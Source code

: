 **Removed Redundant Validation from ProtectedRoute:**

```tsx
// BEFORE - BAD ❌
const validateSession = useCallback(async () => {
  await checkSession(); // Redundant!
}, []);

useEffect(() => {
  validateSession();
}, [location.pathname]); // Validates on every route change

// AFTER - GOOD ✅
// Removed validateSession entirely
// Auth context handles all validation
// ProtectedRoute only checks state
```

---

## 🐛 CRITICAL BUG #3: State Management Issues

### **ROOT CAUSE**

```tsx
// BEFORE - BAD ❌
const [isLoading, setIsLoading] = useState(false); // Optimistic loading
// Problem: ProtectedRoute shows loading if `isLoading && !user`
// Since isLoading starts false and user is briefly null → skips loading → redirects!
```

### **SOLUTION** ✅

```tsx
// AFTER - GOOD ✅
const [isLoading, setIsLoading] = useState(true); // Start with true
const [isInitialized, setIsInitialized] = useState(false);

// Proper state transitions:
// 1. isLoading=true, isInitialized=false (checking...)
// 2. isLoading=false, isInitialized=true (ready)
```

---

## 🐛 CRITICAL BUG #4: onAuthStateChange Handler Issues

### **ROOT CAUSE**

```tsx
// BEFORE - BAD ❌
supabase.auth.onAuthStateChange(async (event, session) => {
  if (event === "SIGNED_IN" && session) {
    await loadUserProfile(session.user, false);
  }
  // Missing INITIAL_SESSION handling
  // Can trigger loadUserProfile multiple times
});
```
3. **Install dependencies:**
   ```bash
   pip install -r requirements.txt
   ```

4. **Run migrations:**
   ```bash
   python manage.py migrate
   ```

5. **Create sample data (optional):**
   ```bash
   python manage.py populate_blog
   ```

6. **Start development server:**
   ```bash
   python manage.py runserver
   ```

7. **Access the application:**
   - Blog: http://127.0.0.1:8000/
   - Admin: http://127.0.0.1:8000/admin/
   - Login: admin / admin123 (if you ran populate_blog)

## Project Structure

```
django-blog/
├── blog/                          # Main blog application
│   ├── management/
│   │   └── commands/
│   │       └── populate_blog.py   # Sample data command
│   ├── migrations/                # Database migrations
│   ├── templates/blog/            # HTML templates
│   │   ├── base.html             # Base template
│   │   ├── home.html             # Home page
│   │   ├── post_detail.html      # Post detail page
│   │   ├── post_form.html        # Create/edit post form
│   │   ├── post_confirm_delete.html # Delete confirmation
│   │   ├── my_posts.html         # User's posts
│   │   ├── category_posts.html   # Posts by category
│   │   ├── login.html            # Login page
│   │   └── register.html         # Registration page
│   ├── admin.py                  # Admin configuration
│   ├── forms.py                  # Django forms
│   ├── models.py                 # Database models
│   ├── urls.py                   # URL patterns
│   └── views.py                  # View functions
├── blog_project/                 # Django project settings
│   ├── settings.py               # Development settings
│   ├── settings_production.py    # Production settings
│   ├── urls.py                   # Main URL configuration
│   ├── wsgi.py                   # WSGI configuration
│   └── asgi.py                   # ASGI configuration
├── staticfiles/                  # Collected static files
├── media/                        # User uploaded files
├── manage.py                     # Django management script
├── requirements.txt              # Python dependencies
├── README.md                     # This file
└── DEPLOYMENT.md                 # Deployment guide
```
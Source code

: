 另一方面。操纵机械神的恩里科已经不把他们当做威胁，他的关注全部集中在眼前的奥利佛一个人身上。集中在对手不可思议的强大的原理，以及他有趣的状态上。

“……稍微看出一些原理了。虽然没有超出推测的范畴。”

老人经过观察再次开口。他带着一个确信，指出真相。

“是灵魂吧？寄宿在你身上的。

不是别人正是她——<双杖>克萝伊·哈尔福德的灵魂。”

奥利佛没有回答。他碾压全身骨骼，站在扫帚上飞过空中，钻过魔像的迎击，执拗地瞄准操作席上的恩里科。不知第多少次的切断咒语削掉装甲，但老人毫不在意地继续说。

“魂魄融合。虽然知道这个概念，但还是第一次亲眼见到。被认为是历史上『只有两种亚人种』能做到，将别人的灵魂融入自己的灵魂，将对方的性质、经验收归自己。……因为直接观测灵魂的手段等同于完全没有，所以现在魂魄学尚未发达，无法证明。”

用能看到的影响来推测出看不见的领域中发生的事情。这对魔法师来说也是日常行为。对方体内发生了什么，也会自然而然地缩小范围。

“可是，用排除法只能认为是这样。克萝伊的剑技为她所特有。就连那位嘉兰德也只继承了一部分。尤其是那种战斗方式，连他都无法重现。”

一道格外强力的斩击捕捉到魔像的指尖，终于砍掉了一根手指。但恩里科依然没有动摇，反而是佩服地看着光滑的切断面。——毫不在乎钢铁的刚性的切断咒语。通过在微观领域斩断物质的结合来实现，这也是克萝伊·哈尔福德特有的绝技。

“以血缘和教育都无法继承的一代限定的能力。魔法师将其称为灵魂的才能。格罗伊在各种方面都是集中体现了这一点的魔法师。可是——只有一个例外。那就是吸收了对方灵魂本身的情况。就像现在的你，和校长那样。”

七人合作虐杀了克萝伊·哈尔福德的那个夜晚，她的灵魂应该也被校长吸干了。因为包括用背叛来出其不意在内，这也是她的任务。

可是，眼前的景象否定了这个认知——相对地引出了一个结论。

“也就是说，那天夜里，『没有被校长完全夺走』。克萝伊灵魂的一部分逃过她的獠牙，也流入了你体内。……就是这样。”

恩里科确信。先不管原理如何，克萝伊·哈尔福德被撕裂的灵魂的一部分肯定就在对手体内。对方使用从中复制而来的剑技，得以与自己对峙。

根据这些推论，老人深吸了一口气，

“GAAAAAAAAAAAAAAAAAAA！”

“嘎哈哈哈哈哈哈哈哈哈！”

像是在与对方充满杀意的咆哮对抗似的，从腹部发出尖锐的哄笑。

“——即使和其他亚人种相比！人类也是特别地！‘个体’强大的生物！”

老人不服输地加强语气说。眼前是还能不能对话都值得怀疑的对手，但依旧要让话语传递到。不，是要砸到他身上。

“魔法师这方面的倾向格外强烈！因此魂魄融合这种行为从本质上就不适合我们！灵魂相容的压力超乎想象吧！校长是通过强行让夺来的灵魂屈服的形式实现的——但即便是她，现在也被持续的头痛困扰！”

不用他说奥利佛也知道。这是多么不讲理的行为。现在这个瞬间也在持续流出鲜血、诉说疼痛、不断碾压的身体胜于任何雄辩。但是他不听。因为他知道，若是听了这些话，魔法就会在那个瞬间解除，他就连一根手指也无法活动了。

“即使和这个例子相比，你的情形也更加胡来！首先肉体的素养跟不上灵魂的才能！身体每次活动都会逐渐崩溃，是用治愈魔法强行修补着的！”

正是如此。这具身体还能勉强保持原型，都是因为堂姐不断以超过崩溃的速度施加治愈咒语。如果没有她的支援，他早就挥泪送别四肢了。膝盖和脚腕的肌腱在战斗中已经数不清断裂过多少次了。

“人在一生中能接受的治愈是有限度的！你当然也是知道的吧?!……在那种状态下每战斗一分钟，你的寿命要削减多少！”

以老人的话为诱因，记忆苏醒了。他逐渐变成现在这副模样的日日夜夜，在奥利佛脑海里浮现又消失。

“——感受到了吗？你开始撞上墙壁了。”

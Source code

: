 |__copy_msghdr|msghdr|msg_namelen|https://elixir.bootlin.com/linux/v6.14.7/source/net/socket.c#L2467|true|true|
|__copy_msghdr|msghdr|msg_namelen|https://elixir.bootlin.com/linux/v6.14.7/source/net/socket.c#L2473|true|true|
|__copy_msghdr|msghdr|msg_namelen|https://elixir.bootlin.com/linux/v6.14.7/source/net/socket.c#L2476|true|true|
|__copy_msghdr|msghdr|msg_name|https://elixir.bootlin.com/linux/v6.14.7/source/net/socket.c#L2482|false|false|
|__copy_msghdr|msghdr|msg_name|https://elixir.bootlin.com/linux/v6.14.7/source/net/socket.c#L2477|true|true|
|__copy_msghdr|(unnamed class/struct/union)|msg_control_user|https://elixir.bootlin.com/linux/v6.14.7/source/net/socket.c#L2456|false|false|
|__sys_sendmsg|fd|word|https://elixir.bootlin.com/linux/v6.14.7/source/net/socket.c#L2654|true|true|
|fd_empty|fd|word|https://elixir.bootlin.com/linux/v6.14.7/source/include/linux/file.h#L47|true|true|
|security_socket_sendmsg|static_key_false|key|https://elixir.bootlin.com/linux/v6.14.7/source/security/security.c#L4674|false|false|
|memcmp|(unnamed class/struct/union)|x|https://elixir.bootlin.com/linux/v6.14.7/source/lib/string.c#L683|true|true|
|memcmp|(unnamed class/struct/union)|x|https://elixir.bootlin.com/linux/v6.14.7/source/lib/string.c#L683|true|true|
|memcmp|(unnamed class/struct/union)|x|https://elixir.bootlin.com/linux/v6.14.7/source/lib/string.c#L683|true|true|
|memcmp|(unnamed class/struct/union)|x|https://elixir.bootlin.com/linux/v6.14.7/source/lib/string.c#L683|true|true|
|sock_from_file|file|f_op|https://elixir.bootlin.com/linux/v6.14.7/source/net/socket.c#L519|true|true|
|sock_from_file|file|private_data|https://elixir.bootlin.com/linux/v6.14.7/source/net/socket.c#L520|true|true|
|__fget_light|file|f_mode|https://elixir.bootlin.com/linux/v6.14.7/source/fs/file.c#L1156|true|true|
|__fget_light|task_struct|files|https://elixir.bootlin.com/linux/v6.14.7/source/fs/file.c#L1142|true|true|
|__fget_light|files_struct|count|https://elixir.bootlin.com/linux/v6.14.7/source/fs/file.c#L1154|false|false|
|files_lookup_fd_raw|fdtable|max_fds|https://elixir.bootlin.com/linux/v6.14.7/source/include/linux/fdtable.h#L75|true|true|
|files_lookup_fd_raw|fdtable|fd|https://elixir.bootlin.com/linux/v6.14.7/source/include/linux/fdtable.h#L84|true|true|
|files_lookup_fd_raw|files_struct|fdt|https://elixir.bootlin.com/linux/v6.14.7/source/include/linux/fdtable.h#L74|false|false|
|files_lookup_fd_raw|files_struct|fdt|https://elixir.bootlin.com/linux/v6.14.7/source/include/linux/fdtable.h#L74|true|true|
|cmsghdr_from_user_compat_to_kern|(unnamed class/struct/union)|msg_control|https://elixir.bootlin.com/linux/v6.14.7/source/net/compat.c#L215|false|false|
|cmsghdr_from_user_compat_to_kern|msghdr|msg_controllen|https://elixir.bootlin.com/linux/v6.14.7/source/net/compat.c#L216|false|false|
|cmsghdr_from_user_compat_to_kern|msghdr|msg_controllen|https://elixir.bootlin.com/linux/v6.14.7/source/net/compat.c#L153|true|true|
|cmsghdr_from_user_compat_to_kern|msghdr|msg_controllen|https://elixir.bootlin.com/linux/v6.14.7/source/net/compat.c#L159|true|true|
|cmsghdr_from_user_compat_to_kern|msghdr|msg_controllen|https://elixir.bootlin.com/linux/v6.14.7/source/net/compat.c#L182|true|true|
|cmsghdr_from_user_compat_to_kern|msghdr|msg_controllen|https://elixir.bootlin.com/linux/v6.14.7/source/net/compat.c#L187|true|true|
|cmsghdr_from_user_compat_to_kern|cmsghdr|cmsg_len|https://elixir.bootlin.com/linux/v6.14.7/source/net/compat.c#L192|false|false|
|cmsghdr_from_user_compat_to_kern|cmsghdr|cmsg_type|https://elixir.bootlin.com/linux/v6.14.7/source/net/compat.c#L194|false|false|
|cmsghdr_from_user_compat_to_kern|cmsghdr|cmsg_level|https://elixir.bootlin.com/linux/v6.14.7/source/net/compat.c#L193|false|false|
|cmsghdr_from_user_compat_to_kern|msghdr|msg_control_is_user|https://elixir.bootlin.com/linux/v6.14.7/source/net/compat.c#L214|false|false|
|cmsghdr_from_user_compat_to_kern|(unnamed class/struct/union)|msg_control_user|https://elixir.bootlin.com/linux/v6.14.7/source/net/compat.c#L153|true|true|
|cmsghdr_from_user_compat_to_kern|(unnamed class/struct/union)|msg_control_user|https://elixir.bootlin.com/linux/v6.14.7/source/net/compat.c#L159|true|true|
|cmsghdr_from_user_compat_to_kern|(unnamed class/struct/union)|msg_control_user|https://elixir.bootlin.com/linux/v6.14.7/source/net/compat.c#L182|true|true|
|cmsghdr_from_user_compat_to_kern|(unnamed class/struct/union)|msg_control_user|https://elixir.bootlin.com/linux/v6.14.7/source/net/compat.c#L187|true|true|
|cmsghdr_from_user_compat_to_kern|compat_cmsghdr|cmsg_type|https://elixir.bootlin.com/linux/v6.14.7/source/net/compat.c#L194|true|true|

####################

WHAT TO PRODUCE: The response must contain each line above that holds the string "word".

SOLVED PROBLEM:
|__sys_sendmsg|fd|word|https://elixir.bootlin.com/linux/v6.14.7/source/net/socket.c#L2654|true|true|
|fd_empty|fd|word|https://elixir.bootlin.com/linux/v6.14.7/source/include/linux/file.h#L47|true|true|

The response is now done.